Abbiamo letto, come tutti i soggetti interessati, la circolare delle OOSS aziendali del 3/11/2015, che commentiamo per la parte di nostra competenza e cioè quella dei pensionati e degli iscritti al FIP in attesa di pensionamento, che ci stanno interpellando sulla difficile decisione da prendere nel giro di pochi giorni.

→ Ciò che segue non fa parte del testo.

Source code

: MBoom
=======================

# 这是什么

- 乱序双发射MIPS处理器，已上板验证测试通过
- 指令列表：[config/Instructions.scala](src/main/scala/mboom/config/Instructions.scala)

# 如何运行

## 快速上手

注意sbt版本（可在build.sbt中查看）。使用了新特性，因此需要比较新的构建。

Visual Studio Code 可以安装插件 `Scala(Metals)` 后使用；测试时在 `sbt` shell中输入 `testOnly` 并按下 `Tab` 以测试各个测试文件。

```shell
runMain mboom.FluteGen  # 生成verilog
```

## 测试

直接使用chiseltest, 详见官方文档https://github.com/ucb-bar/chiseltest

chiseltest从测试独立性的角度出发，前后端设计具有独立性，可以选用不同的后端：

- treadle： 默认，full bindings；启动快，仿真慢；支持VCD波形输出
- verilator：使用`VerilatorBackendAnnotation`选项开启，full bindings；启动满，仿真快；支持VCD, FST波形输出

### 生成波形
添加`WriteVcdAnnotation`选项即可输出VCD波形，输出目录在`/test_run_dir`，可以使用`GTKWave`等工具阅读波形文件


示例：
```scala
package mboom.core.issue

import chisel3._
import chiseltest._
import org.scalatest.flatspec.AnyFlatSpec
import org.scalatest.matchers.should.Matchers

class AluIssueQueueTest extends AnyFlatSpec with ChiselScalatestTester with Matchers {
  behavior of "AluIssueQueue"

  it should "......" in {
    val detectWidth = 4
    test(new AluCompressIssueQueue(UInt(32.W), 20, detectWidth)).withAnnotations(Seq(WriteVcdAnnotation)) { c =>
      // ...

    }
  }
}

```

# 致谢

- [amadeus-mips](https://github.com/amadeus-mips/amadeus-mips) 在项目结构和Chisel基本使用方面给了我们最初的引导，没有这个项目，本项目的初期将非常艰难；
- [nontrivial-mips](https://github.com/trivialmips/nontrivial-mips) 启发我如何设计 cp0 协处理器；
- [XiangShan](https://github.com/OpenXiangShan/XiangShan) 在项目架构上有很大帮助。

Diciamo subito che del contenuto della circolare apprezziamo solo alcune dichiarazioni su garanzie minimali per gli iscritti, quali l’assoluta volontarietà di aderire o no alle proposte che prossimamente farà l'azienda ai singoli nonché l’asserito principio consistente nella volontà” di non toccare minimamente il Regolamento del Fondo” e che “gli unici ad avere un diritto garantito alle prestazioni del FIP sono i colleghi pensionati” (dimenticando peraltro l’analoga posizione degli attivi). Riteniamo che queste valutazioni del Sindacato siano maturate a seguito di approfondite riflessioni giuridiche, che pensiamo siano frutto delle nostre iniziative di chiarimento (trattative con l’azienda sui pensionati) e di contrasto (nostra diffida ad azienda e sindacati), anche se a qualcuno piacerà continuare a credere che le trattative sindacali, tenute sino all’ultimo segrete, prevedessero tali vincoli sin dai primi contatti.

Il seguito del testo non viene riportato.